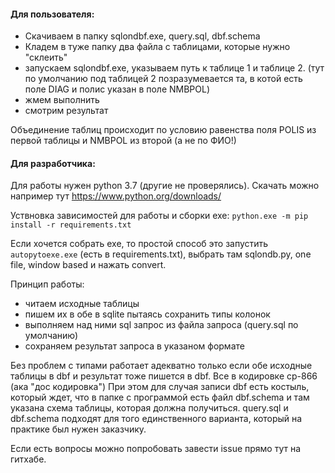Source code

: #### Для пользователя:
 - Скачиваем в папку sqlondbf.exe, query.sql, dbf.schema
 - Кладем в туже папку два файла с таблицами, которые нужно "склеить"
 - запускаем sqlondbf.exe, указываем путь к таблице 1 и таблице 2. (тут по умолчанию под таблицей 2 позразумевается та, в котой есть поле DIAG и полис указан в поле NMBPOL)
 - жмем выполнить
 - смотрим результат

Объединение таблиц происходит по условию равенства поля POLIS из первой таблицы и NMBPOL из второй (а не по ФИО!)

#### Для разработчика:
Для работы нужен python 3.7 (другие не проверялись). Скачать можно например тут https://www.python.org/downloads/

Уствновка зависимостей для работы и сборки exe:
 `python.exe -m pip install -r requirements.txt`
 
Если хочется собрать exe, то простой способ это запустить `autopytoexe.exe` (есть в requirements.txt), выбрать там sqlondb.py, one file, window based и нажать convert.  

Принцип работы:
  - читаем исходные таблицы
  - пишем их в обе в sqlite пытаясь сохранить типы колонок
  - выполняем над ними sql запрос из файла запроса (query.sql по умолчанию)
  - сохраняем результат запроса в указаном формате
 
Без проблем с типами работает адекватно только если обе исходные таблицы в dbf и результат тоже пишется в dbf. Все в кодировке cp-866 (ака "дос кодировка")
При этом для случая записи dbf есть костыль, который ждет, что в папке с программой есть файл dbf.schema и там указана схема таблицы, которая должна получиться.
query.sql и dbf.schema подходят для того единственного варианта, который на практике был нужен заказчику.


Если есть вопросы можно попробовать завести issue прямо тут на гитхабе.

-------

TASK TO COMPLETE
Using the entries above, give again exactly the lines from the line holding "Если хочется собрать" through the line holding "- читаем исходные таблицы". Include both end lines and nothing else.

TASK ANSWER
Если хочется собрать exe, то простой способ это запустить `autopytoexe.exe` (есть в requirements.txt), выбрать там sqlondb.py, one file, window based и нажать convert.  

Принцип работы:
  - читаем исходные таблицы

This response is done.